Говорить этот текст, обращаясь к Цыганову — Стржельчику, было трудно. Он сиял своей красотою, своим огромным талантом. Играл — с блеском!
А потом я иду к окну, через которое виден сад с опавшими листьями и голыми, качающимися от ветра ветками и жду, жду его, стараясь услышать голос и звук его шагов. Я хочу слышать эту лучшую музыку на свете. И шаги раздались, и голос его прозвучал, и я увидела опять это лицо и горячие, обжигающие меня глаза. И опять, как всегда, когда рядом Он, никого и ничего для меня не существует в мире.
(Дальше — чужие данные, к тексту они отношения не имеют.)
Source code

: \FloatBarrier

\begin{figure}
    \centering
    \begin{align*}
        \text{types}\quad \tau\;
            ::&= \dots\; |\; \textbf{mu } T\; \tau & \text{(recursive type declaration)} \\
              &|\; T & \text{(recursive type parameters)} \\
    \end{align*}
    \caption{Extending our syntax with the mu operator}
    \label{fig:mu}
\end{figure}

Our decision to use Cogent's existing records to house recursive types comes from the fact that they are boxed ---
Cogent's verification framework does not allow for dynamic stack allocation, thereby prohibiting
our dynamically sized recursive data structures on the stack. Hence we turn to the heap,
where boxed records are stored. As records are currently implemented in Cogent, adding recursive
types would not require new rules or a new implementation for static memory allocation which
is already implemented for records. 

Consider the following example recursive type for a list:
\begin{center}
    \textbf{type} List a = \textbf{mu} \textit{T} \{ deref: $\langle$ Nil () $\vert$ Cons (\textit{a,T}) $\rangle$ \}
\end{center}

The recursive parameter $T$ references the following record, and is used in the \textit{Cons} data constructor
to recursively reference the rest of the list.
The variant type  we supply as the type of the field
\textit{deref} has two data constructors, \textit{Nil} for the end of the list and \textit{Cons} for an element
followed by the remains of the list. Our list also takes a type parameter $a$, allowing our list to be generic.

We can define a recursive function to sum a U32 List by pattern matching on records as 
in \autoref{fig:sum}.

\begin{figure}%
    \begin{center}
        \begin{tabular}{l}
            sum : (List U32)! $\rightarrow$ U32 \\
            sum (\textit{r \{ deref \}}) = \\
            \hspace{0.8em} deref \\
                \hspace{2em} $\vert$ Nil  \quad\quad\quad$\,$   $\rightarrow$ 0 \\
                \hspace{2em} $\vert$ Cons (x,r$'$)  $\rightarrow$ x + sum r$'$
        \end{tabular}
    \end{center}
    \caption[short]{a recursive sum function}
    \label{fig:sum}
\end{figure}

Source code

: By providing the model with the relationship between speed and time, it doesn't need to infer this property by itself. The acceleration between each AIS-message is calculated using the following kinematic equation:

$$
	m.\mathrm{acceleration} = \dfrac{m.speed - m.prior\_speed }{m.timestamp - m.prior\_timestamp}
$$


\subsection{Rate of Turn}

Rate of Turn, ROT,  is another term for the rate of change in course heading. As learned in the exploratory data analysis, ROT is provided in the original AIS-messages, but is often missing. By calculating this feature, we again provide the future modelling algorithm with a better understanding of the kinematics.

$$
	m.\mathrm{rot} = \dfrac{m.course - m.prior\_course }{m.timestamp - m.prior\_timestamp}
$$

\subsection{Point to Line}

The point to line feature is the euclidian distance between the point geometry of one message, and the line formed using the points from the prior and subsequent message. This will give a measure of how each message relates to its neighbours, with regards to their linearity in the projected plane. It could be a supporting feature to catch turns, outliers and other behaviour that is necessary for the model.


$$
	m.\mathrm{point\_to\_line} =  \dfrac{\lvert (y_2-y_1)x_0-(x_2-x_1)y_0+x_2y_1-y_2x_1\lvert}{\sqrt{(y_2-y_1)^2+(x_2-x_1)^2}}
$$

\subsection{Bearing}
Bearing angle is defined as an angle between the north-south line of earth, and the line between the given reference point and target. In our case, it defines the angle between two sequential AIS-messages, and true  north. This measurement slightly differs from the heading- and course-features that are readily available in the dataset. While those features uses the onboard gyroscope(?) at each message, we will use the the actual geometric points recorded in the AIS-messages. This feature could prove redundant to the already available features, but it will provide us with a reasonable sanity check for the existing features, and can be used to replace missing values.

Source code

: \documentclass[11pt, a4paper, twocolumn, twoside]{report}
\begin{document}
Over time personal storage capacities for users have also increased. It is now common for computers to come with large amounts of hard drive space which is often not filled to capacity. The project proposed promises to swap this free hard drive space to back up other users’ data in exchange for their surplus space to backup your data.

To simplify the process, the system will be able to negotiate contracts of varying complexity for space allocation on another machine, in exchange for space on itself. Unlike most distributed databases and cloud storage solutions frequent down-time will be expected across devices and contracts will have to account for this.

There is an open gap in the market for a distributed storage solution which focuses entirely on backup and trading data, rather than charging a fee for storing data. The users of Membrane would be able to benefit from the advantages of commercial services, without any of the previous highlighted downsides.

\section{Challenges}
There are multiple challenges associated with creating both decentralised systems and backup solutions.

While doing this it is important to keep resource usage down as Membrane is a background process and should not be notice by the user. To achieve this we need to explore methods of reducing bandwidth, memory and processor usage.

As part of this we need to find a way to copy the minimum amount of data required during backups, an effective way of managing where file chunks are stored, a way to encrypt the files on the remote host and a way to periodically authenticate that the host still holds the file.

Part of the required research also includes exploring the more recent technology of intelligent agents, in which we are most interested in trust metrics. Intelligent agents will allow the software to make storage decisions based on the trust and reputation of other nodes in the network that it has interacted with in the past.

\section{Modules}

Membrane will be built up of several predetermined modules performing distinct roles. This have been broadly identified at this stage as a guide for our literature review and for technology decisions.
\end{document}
Потом я пела ему романс, я объяснялась ему в любви этим романсом, а он почему-то говорил о чае, и тогда я спросила его: «Боитесь?» Я сама не верю, что он может меня бояться, но мне так нужны его слова о любви.
И вот он мягко, нежно и сильно обнимает меня и, глядя в лицо своими страшными для меня и любимыми глазами, целует меня, и это единственный в моей жизни поцелуй, который оправдывает долгие годы ожидания, страдания и тоски по «настоящей» любви.
На другой день после премьеры в театре рассказывали, как один знаменитый критик громко кричал на Невском, обращаясь к другому, не менее знаменитому: «Вы видели вчера, как Доронина целуется с Луспекаевым? Идите! Смотрите!»
Я тогда расстроилась, мне показалось это пошлостью, неприлично громко сказанной. Целовалась не я, а Надежда Монахова, полюбившая в 25 лет. Я плакала и боялась, что теперь, после «крика на Невском», я никогда не смогу играть сцену объяснения так, как сыграла ее на премьере. Я буду стыдиться. Чистота чувства Надежды подлинна, безусловна и очень откровенна. Маленькая стыдливость будет выглядеть кокетством, жеманностью. Надежда сильна именно отсутствием подобных качеств. Это язычница на празднике в честь жизни и солнца, на коротком празднике, который — мгновенье. Сразу после этого праздничного мгновенья я кричу: «Егор Петрович!» Я не верю, что после «такого» поцелуя можно сказать: «Я не люблю вас, я не люблю!»